Longer term, however, we think the market will question the strategic rationale of the deal, because it moves Barclays back in the direction on investment banking at a time when we had been expecting more of a focus on retail.
On our current 2009 numbers, Barcap represents 26% of profits, and 46% of RWAs. If we assume that the 10,000 new Lehman employees can produce the same level of net income per employee as the current 16,000 Barcap employees, it would take Barcap up to 37% of group profits.
Cazeonove
The issue of £0.6bn of new equity plus the purchase of assets at a discount adds £2.4bn to equity tier 1. We estimate that on acqusition the deal will add £8bn of RWA and therefore on completion, the equity tier 1 ratio rises by 50bp.
In our view this acquisition has the potential to be transformational for Barclays. The risks of the transaction are substantially lower than if an entire business had been acquired.
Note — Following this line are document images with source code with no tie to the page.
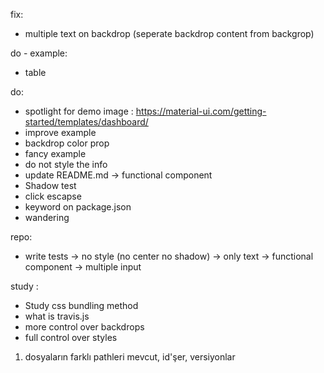 fix: 
* multiple text on backdrop (seperate backdrop content from backgrop)

do - example: 
* table

do:
* spotlight for demo image : https://material-ui.com/getting-started/templates/dashboard/
* improve example
* backdrop color prop
* fancy example
* do not style the info
* update README.md
    -> functional component
* Shadow test
* click escapse 
* keyword on package.json
* wandering

repo:
* write tests
     -> no style (no center no shadow)
     -> only text
     -> functional component
     -> multiple input

study :
* Study css bundling method
* what is travis.js
* more control over backdrops
* full control over styles

1. dosyaların farklı pathleri mevcut, id'şer, versiyonlar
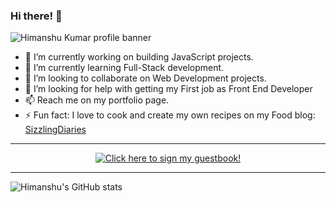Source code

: ### Hi there! 👋


![Himanshu Kumar profile banner](https://user-images.githubusercontent.com/87880250/176330078-a5fb22a8-a7a7-4a3e-be37-323b2bb1a49a.jpg)


- 🔭 I’m currently working on building JavaScript projects.
- 🌱 I’m currently learning Full-Stack development.
- 👯 I’m looking to collaborate on Web Development projects.
- 🤔 I’m looking for help with getting my First job as Front End Developer
- 📫 Reach me on my portfolio page.
- ⚡ Fun fact: I love to cook and create my own recipes on my Food blog: [SizzlingDiaries](https://sizzlingdiaries.com/)

---

<p align="center">
  <a href="https://gist.github.com/Himanshukumar30/0f07b3cf78f57954e8a615dea1a94d29">
    <img src="https://gist.githubusercontent.com/Himanshukumar30/0f07b3cf78f57954e8a615dea1a94d29/raw/1c79f8a2f799b7670462b22ac078955732d10a9f/guestbook.gif" alt="Click here to sign my guestbook!">
  </a>
</p>

---


![Himanshu's GitHub stats](https://github-readme-stats.vercel.app/api?username=himanshukumar30&theme=dark&show_icons=true)


<!-- [![Top Langs](https://github-readme-stats.vercel.app/api/top-langs/?username=himanshukumar30&layout=compact)](https://github.com/himanshukumar30/github-readme-stats) -->

<!--
**Himanshukumar30/Himanshukumar30** is a ✨ _special_ ✨ repository because its `README.md` (this file) appears on your GitHub profile.

Here are some ideas to get you started:

- 🔭 I’m currently working on ...
- 🌱 I’m currently learning ...
- 👯 I’m looking to collaborate on ...
- 🤔 I’m looking for help with ...
- 💬 Ask me about ...
- 📫 How to reach me: ...
- 😄 Pronouns: ...
- ⚡ Fun fact: ...
-->
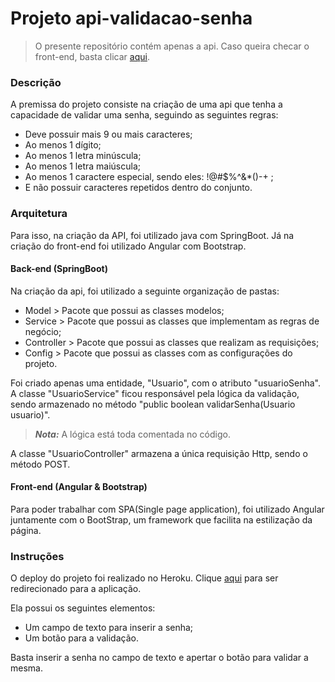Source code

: <h1>Projeto api-validacao-senha</h1>
<blockquote>O presente repositório contém apenas a api. Caso queira checar o front-end, basta clicar <a target="_blank"
    href="https://github.com/reisritter/app-validacao/tree/master">aqui</a>.</blockquote>
<h3>Descrição</h3>
<p>A premissa do projeto consiste na criação de uma api que tenha a capacidade de validar uma senha, seguindo as
  seguintes regras:</p>
<ul>
  <li>Deve possuir mais 9 ou mais caracteres;</li>
  <li>Ao menos 1 dígito;</li>
  <li>Ao menos 1 letra minúscula;</li>
  <li>Ao menos 1 letra maiúscula;</li>
  <li>Ao menos 1 caractere especial, sendo eles: !@#$%^&*()-+ ;</li>
  <li>E não possuir caracteres repetidos dentro do conjunto.</li>
</ul>
<h3>Arquitetura</h3>
<p>Para isso, na criação da API, foi utilizado java com SpringBoot. Já na criação do front-end foi utilizado Angular com
  Bootstrap.</p>
<h4>Back-end (SpringBoot)</h4>
<p>Na criação da api, foi utilizado a seguinte organização de pastas:</p>
<ul>
  <li>Model > Pacote que possui as classes modelos;</li>
  <li>Service > Pacote que possui as classes que implementam as regras de negócio;</li>
  <li>Controller > Pacote que possui as classes que realizam as requisições;</li>
  <li>Config > Pacote que possui as classes com as configurações do projeto.</li>
</ul>
<p>Foi criado apenas uma entidade, "Usuario", com o atributo "usuarioSenha". A classe "UsuarioService" ficou responsável pela lógica da validação, sendo armazenado no método "public boolean validarSenha(Usuario usuario)".</p>
<blockquote>
  <p><strong><em>Nota:</em></strong> A lógica está toda comentada no código.</p>
</blockquote>
<p>A classe "UsuarioController" armazena a única requisição Http, sendo o método POST.</p>
<h4>Front-end (Angular & Bootstrap)</h4>
<p>Para poder trabalhar com SPA(Single page application), foi utilizado Angular juntamente com o BootStrap, um framework que facilita na estilização da página.</p>
<p></p>
<h3>Instruções</h3>
<p>O deploy do projeto foi realizado no Heroku. Clique <a target="_blank" href="https://app-validacao-senha.herokuapp.com/">aqui</a> para ser redirecionado para a aplicação.</p>
<p>Ela possui os seguintes elementos:</p>
<ul>
  <li>Um campo de texto para inserir a senha;</li>
  <li>Um botão para a validação.</li>
</ul>
<p>Basta inserir a senha no campo de texto e apertar o botão para validar a mesma.</p>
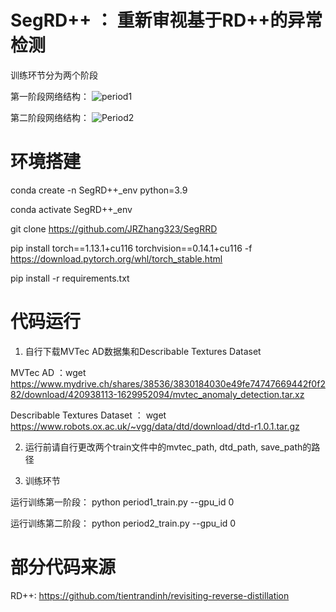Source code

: # SegRD++ ： 重新审视基于RD++的异常检测

训练环节分为两个阶段

第一阶段网络结构：
![period1](https://github.com/JRZhang323/SegRRD/assets/168359661/5c64113e-09cb-4154-81ab-3e7c77e3cfee)

第二阶段网络结构：
![Period2](https://github.com/JRZhang323/SegRRD/assets/168359661/3b44757c-37e7-4b47-b755-82e0e8846f03)



# 环境搭建

conda create -n SegRD++_env python=3.9

conda activate SegRD++_env

git clone https://github.com/JRZhang323/SegRRD

pip install torch==1.13.1+cu116 torchvision==0.14.1+cu116 -f https://download.pytorch.org/whl/torch_stable.html

pip install -r requirements.txt



# 代码运行

1. 自行下载MVTec AD数据集和Describable Textures Dataset
 
  MVTec AD ：wget https://www.mydrive.ch/shares/38536/3830184030e49fe74747669442f0f282/download/420938113-1629952094/mvtec_anomaly_detection.tar.xz

  Describable Textures Dataset ： wget https://www.robots.ox.ac.uk/~vgg/data/dtd/download/dtd-r1.0.1.tar.gz

2. 运行前请自行更改两个train文件中的mvtec_path, dtd_path, save_path的路径
   

3. 训练环节

运行训练第一阶段： python period1_train.py --gpu_id 0

运行训练第二阶段： python period2_train.py --gpu_id 0


# 部分代码来源

RD++: https://github.com/tientrandinh/revisiting-reverse-distillation
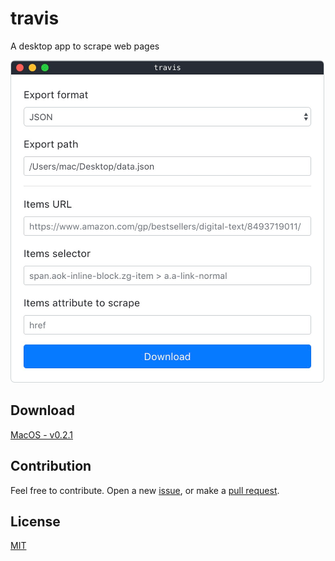 # travis

A desktop app to scrape web pages

<img src="preview.png" alt="travis preview" width="502" />

## Download

[MacOS - v0.2.1](https://github.com/ozgrozer/travis/releases/download/v0.2.1/travis-0.2.1-mac.zip)

## Contribution

Feel free to contribute. Open a new [issue](https://github.com/ozgrozer/travis/issues), or make a [pull request](https://github.com/ozgrozer/travis/pulls).

## License

[MIT](license)
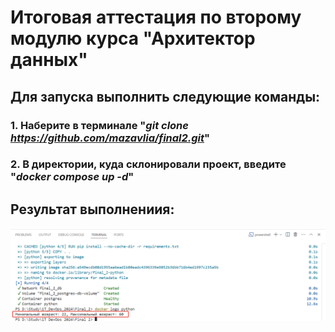 # Итоговая аттестация по второму модулю курса "Архитектор данных"

## Для запуска выполнить следующие команды:  
### 1. Наберите в терминале "***git clone https://github.com/mazavlia/final2.git***"
### 2. В директории, куда склонировали проект, введите "***docker compose up -d***"

## Результат выполнениия:
![screen.png](screen.png)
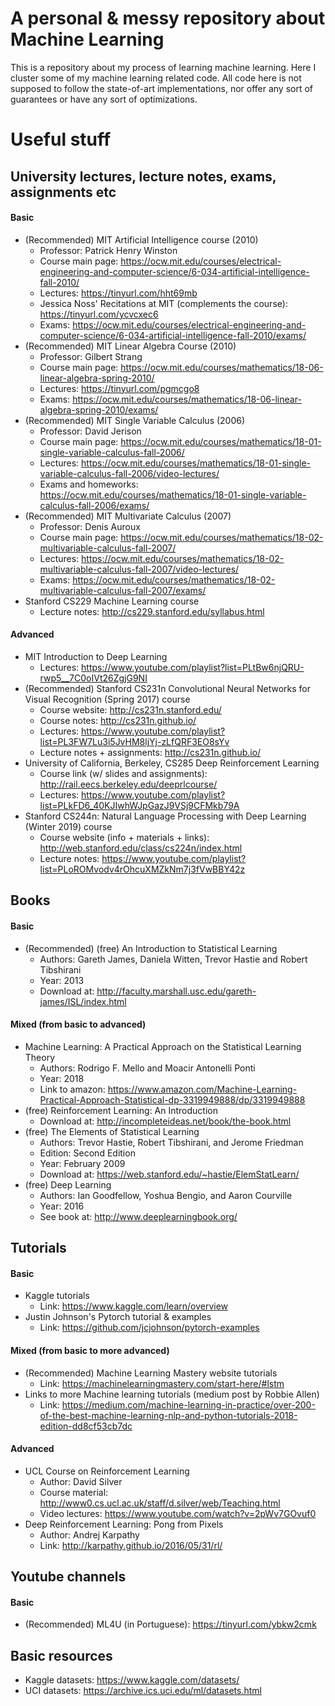 # A personal & messy repository about Machine Learning
This is a repository about my process of learning machine learning. Here I cluster some of my machine learning related code. All code here is not supposed to follow the state-of-art implementations, nor offer any sort of guarantees or have any sort of optimizations.

# Useful stuff
## University lectures, lecture notes, exams, assignments etc
#### Basic
- (Recommended) MIT Artificial Intelligence course (2010)
    - Professor: Patrick Henry Winston
    - Course main page: https://ocw.mit.edu/courses/electrical-engineering-and-computer-science/6-034-artificial-intelligence-fall-2010/
    - Lectures: https://tinyurl.com/hht69mb
    - Jessica Noss' Recitations at MIT (complements the course): https://tinyurl.com/ycvcxec6
    - Exams: https://ocw.mit.edu/courses/electrical-engineering-and-computer-science/6-034-artificial-intelligence-fall-2010/exams/
- (Recommended) MIT Linear Algebra Course (2010)
    - Professor: Gilbert Strang
    - Course main page: https://ocw.mit.edu/courses/mathematics/18-06-linear-algebra-spring-2010/
    - Lectures: https://tinyurl.com/pgmcgo8
    - Exams: https://ocw.mit.edu/courses/mathematics/18-06-linear-algebra-spring-2010/exams/
- (Recommended) MIT Single Variable Calculus (2006)
    - Professor: David Jerison
    - Course main page: https://ocw.mit.edu/courses/mathematics/18-01-single-variable-calculus-fall-2006/
    - Lectures: https://ocw.mit.edu/courses/mathematics/18-01-single-variable-calculus-fall-2006/video-lectures/
    - Exams and homeworks: https://ocw.mit.edu/courses/mathematics/18-01-single-variable-calculus-fall-2006/exams/
- (Recommended) MIT Multivariate Calculus (2007)
    - Professor: Denis Auroux
    - Course main page: https://ocw.mit.edu/courses/mathematics/18-02-multivariable-calculus-fall-2007/
    - Lectures: https://ocw.mit.edu/courses/mathematics/18-02-multivariable-calculus-fall-2007/video-lectures/
    - Exams: https://ocw.mit.edu/courses/mathematics/18-02-multivariable-calculus-fall-2007/exams/
- Stanford CS229 Machine Learning course
    - Lecture notes: http://cs229.stanford.edu/syllabus.html

#### Advanced
- MIT Introduction to Deep Learning
    - Lectures: https://www.youtube.com/playlist?list=PLtBw6njQRU-rwp5__7C0oIVt26ZgjG9NI
- (Recommended) Stanford CS231n Convolutional Neural Networks for Visual Recognition (Spring 2017) course
    - Course website: http://cs231n.stanford.edu/
    - Course notes: http://cs231n.github.io/
    - Lectures: https://www.youtube.com/playlist?list=PL3FW7Lu3i5JvHM8ljYj-zLfQRF3EO8sYv
    - Lecture notes + assignments: http://cs231n.github.io/
- University of California, Berkeley, CS285 Deep Reinforcement Learning
    - Course link (w/ slides and assignments): http://rail.eecs.berkeley.edu/deeprlcourse/
    - Lectures: https://www.youtube.com/playlist?list=PLkFD6_40KJIwhWJpGazJ9VSj9CFMkb79A
- Stanford CS244n: Natural Language Processing with Deep Learning (Winter 2019) course
    - Course website (info + materials + links): http://web.stanford.edu/class/cs224n/index.html
    - Lecture notes: https://www.youtube.com/playlist?list=PLoROMvodv4rOhcuXMZkNm7j3fVwBBY42z

## Books
#### Basic
- (Recommended) (free) An Introduction to Statistical Learning
    - Authors: Gareth James, Daniela Witten, Trevor Hastie and Robert Tibshirani
    - Year: 2013
    - Download at: http://faculty.marshall.usc.edu/gareth-james/ISL/index.html

#### Mixed (from basic to advanced)
- Machine Learning: A Practical Approach on the Statistical Learning Theory
    - Authors: Rodrigo F. Mello and Moacir Antonelli Ponti
    - Year: 2018
    - Link to amazon: https://www.amazon.com/Machine-Learning-Practical-Approach-Statistical-dp-3319949888/dp/3319949888
- (free) Reinforcement Learning: An Introduction
    - Download at: http://incompleteideas.net/book/the-book.html
- (free) The Elements of Statistical Learning
    - Authors: Trevor Hastie, Robert Tibshirani, and Jerome Friedman
    - Edition: Second Edition
    - Year: February 2009
    - Download at: https://web.stanford.edu/~hastie/ElemStatLearn/
- (free) Deep Learning
    - Authors: Ian Goodfellow, Yoshua Bengio, and Aaron Courville
    - Year: 2016
    - See book at: http://www.deeplearningbook.org/

## Tutorials
#### Basic
- Kaggle tutorials
    - Link: https://www.kaggle.com/learn/overview
- Justin Johnson's Pytorch tutorial & examples
    - Link: https://github.com/jcjohnson/pytorch-examples

#### Mixed (from basic to more advanced)
- (Recommended) Machine Learning Mastery website tutorials
    - Link: https://machinelearningmastery.com/start-here/#lstm
- Links to more Machine learning tutorials (medium post by Robbie Allen)
    - Link: https://medium.com/machine-learning-in-practice/over-200-of-the-best-machine-learning-nlp-and-python-tutorials-2018-edition-dd8cf53cb7dc

#### Advanced
- UCL Course on Reinforcement Learning
    - Author: David Silver
    - Course material: http://www0.cs.ucl.ac.uk/staff/d.silver/web/Teaching.html
    - Video lectures: https://www.youtube.com/watch?v=2pWv7GOvuf0
- Deep Reinforcement Learning: Pong from Pixels
    - Author: Andrej Karpathy
    - Link: http://karpathy.github.io/2016/05/31/rl/

## Youtube channels
#### Basic
- (Recommended) ML4U (in Portuguese): https://tinyurl.com/ybkw2cmk

## Basic resources
- Kaggle datasets: https://www.kaggle.com/datasets/
- UCI datasets: https://archive.ics.uci.edu/ml/datasets.html
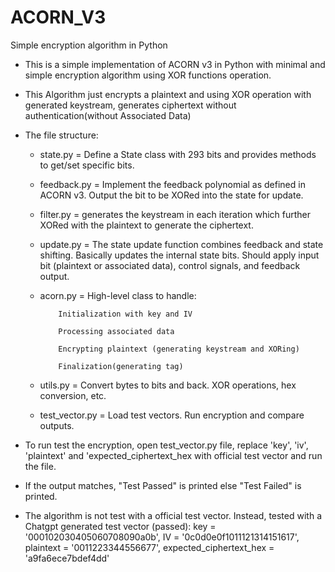 # ACORN_V3
Simple encryption algorithm in Python

- This is a simple implementation of ACORN v3 in Python with minimal and simple encryption algorithm using XOR functions 
  operation.

- This Algorithm just encrypts a plaintext and using XOR operation with generated keystream, generates ciphertext without 
  authentication(without Associated Data)

- The file structure:

	* state.py = Define a State class with 293 bits and provides methods to get/set specific bits. 

	* feedback.py = Implement the feedback polynomial as defined in ACORN v3. Output the bit to be XORed into the state for                       update.

	* filter.py = generates the keystream in each iteration which further XORed with the plaintext to generate 
		            the ciphertext.

	* update.py = The state update function combines feedback and state shifting. Basically updates the internal state bits. 
                Should apply input bit (plaintext or associated data), control signals, and feedback output.

	* acorn.py = High-level class to handle:

			  Initialization with key and IV

			  Processing associated data

			  Encrypting plaintext (generating keystream and XORing)

			  Finalization(generating tag)

	* utils.py = Convert bytes to bits and back. XOR operations, hex conversion, etc.
	
	* test_vector.py = Load test vectors. Run encryption and compare outputs.

- To run test the encryption, open test_vector.py file, replace 'key', 'iv', 'plaintext' and 'expected_ciphertext_hex with 
  official test vector and run the file.

- If the output matches, "Test Passed" is printed else "Test Failed" is printed.

- The algorithm is not test with a official test vector. Instead, tested with a Chatgpt generated test vector (passed): 
		key = '000102030405060708090a0b',
		IV = '0c0d0e0f1011121314151617',
		plaintext = '0011223344556677',
		expected_ciphertext_hex = 'a9fa6ece7bdef4dd'

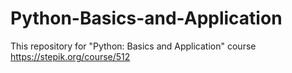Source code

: # Python-Basics-and-Application
This repository for "Python: Basics and Application" course https://stepik.org/course/512
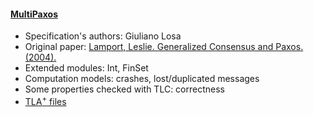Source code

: #### <a href="https://github.com/nano-o/MultiPaxos">MultiPaxos</a>
- Specification's authors: Giuliano Losa
- Original paper: <a href="https://www.microsoft.com/en-us/research/wp-content/uploads/2016/02/tr-2005-33.pdf">Lamport, Leslie. Generalized Consensus and Paxos. (2004).</a>
- Extended modules: Int, FinSet
- Computation models: crashes, lost/duplicated messages
- Some properties checked with TLC: correctness
- <a href="https://github.com/nano-o/MultiPaxos">TLA<sup>+</sup> files</a>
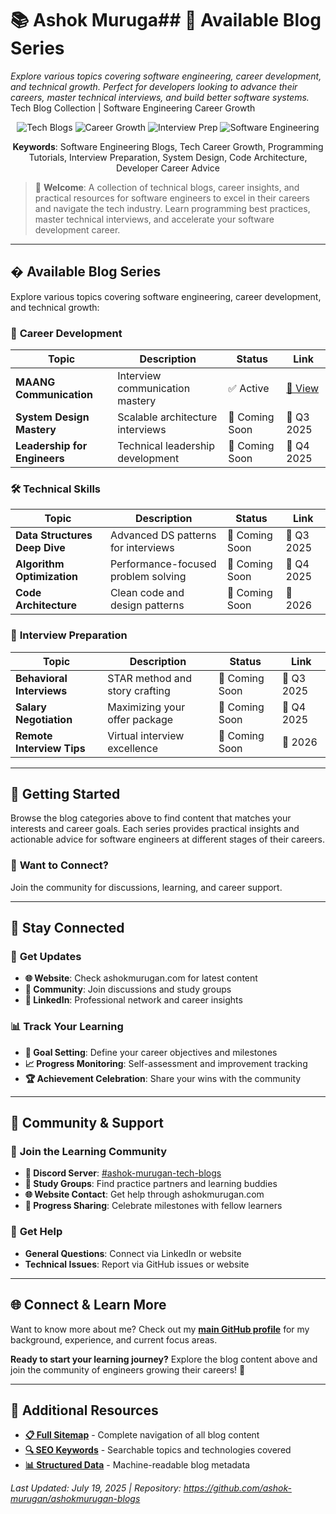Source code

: # 📚 Ashok Muruga## 📂 **Available Blog Series**

*Explore various topics covering software engineering, career development, and technical growth. Perfect for developers looking to advance their careers, master technical interviews, and build better software systems.* Tech Blog Collection | Software Engineering Career Growth

<div align="center">

![Tech Blogs](https://img.shields.io/badge/Tech-Blogs-brightgreen)
![Career Growth](https://img.shields.io/badge/Career-Growth-blue)
![Interview Prep](https://img.shields.io/badge/Interview-Preparation-orange)
![Software Engineering](https://img.shields.io/badge/Software-Engineering-purple)

**Keywords**: Software Engineering Blogs, Tech Career Growth, Programming Tutorials, Interview Preparation, System Design, Code Architecture, Developer Career Advice

</div>

> 🎯 **Welcome**: A collection of technical blogs, career insights, and practical resources for software engineers to excel in their careers and navigate the tech industry. Learn programming best practices, master technical interviews, and accelerate your software development career.

---

## � **Available Blog Series**

Explore various topics covering software engineering, career development, and technical growth:

### 💼 **Career Development**
| Topic | Description | Status | Link |
|-------|-------------|--------|------|
| **MAANG Communication** | Interview communication mastery | ✅ Active | [📁 View](./maang-communication-mastery/) |
| **System Design Mastery** | Scalable architecture interviews | 🚧 Coming Soon | 📅 Q3 2025 |
| **Leadership for Engineers** | Technical leadership development | 🚧 Coming Soon | 📅 Q4 2025 |

### 🛠️ **Technical Skills**
| Topic | Description | Status | Link |
|-------|-------------|--------|------|
| **Data Structures Deep Dive** | Advanced DS patterns for interviews | 🚧 Coming Soon | 📅 Q3 2025 |
| **Algorithm Optimization** | Performance-focused problem solving | 🚧 Coming Soon | 📅 Q4 2025 |
| **Code Architecture** | Clean code and design patterns | 🚧 Coming Soon | 📅 2026 |

### 🎯 **Interview Preparation**
| Topic | Description | Status | Link |
|-------|-------------|--------|------|
| **Behavioral Interviews** | STAR method and story crafting | 🚧 Coming Soon | 📅 Q3 2025 |
| **Salary Negotiation** | Maximizing your offer package | 🚧 Coming Soon | 📅 Q4 2025 |
| **Remote Interview Tips** | Virtual interview excellence | 🚧 Coming Soon | 📅 2026 |

---

## 🚀 **Getting Started**

Browse the blog categories above to find content that matches your interests and career goals. Each series provides practical insights and actionable advice for software engineers at different stages of their careers.

### 💬 **Want to Connect?**
Join the community for discussions, learning, and career support.

---

## 📱 **Stay Connected**

### 🔔 **Get Updates**
- **🌐 Website**: Check ashokmurugan.com for latest content
- **💬 Community**: Join discussions and study groups
- **📱 LinkedIn**: Professional network and career insights

### 📊 **Track Your Learning**
- **🎯 Goal Setting**: Define your career objectives and milestones
- **📈 Progress Monitoring**: Self-assessment and improvement tracking
- **🏆 Achievement Celebration**: Share your wins with the community

---

## 💬 **Community & Support**

### 🤝 **Join the Learning Community**
- **💬 Discord Server**: [#ashok-murugan-tech-blogs](https://discord.gg/techblogs)
- **📱 Study Groups**: Find practice partners and learning buddies
- **🌐 Website Contact**: Get help through ashokmurugan.com
- **🎯 Progress Sharing**: Celebrate milestones with fellow learners

### 📧 **Get Help**
- **General Questions**: Connect via LinkedIn or website
- **Technical Issues**: Report via GitHub issues or website

---

## 🌐 **Connect & Learn More**

Want to know more about me? Check out my **[main GitHub profile](https://github.com/ashok-murugan/ashok-murugan)** for my background, experience, and current focus areas.

**Ready to start your learning journey?** Explore the blog content above and join the community of engineers growing their careers! 🚀

---

## 📄 **Additional Resources**

- **[📋 Full Sitemap](./SITEMAP.md)** - Complete navigation of all blog content
- **[🔍 SEO Keywords](./KEYWORDS.md)** - Searchable topics and technologies covered
- **[📊 Structured Data](./schema.json)** - Machine-readable blog metadata

*Last Updated: July 19, 2025 | Repository: https://github.com/ashok-murugan/ashokmurugan-blogs*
The primary challenge is for the group to generate sufficient capital to fund the ongoing and now larger capital commitments with this acquisition.
MF Global
The deal makes very good sense financially. Barclays will book some USD3.6bn in negative goodwill and will issues some USD1.0 billion in equity. The terms and timing have not yet been communicated, but the issue is supported by Barclays’ shareholders.
We estimate that this transaction increases Barclays core tier 1 ratio by 50bp to 6.7% by year end 2008, assuming USD15bn in RWAs. On a more important note, we believe that Barclays received the green light from the regulators to pursue Lehman.
It also received the go ahead to make an acquisition in emerging markets and were able to substantially boost mortgage market share in the UK during H1 2008. Consequently, we believe the regulator is certain that Barclays is safe, otherwise it would not be allowed to do all three things in a time of crisis.